Certes, la roublardise éprouvée avec laquelle la compagnie asservit les habitants de ce bout de côte paradisiaque est pointée du doigt. Mais c’est bien la blessure de Zacharias qui causera sa perte – ce flottement qu’il ressent depuis que son père a disparu en mer, en prenant sa pirogue pendant la saison des pluies au mépris de toute prudence. Peut-on grandir sans amour, sans savoir que l’on compte pour les nôtres ? Car de son côté Zachary, lui aussi, a grandi sans père, seul avec une mère évanescente qui se prostitue.
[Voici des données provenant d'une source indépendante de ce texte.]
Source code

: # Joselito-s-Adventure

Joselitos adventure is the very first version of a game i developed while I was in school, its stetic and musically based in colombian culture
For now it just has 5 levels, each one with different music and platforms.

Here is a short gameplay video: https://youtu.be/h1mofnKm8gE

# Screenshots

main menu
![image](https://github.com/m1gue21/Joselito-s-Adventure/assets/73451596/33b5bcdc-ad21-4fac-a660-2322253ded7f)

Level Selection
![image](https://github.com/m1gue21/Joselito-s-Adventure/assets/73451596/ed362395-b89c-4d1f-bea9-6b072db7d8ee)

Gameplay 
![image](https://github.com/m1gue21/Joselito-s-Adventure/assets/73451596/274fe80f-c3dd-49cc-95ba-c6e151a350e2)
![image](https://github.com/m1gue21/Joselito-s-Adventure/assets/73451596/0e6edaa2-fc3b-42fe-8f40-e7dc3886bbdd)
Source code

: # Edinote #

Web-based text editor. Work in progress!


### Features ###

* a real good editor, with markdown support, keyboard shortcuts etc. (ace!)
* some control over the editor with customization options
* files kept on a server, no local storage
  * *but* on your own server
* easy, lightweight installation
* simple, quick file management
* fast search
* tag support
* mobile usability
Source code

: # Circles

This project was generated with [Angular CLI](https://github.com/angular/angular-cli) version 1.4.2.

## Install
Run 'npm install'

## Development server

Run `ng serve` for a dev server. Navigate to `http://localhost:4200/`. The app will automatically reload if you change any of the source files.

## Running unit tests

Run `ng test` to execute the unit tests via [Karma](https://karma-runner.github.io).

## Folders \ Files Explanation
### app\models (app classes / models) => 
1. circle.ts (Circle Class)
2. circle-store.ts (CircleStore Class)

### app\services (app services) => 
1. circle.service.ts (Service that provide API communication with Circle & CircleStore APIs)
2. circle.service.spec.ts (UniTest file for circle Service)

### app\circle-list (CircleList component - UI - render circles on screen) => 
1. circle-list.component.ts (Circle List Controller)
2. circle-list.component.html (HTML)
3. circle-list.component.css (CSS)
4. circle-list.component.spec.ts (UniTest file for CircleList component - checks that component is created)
Surtout, il ne sait pas d’où il vient. Suffit-il de donner le prénom d’un ancêtre à son enfant pour lui transmettre une mémoire ? Le roman le suit, naviguant entre son enfance à Douala, où il commence à commettre des larcins avec son ami Achille et s’amourache de Nella, et Paris, où Zachary est en couple et père de deux filles. Dix ans plus tôt, il a débarqué à l’université de Nanterre grâce à un « parrain », échappant ainsi à un drame qui constitue sa faille intime. La prose d’Hemley Boum ne cesse de créer des échos entre Zacharias et Zachary – comme si elle désirait montrer à ses personnages qu’ils sont aimés.

C’est un air de rumba congolaise, circulant à travers les époques. Un homme disparu en mer, et un autre qui rêve de noyade. C’est un pêcheur qui tresse ses filets à Campo, tandis que son petit-fils, des années plus tard, compare son existence à une « étoffe fragile retenue par une multitude de nœuds ». « Si j’en défaisais un, le reste partirait en lambeaux », affirme-t-il. Ainsi va la vie. Elle part en lambeaux, comme l’eau du fleuve se jette dans l’océan. Hemley Boum arrête le temps pour saisir le moment où nos existences chavirent, dans un roman lumineux appelé à devenir un classique. Le Rêve du pêcheur, d’Hemley Boum, Gallimard, 352 p., 21,50 €, numérique 16 €. Signalons, de la même autrice, la parution en poche de Les jours viennent et passent, Folio, 368 p., 9,40 €.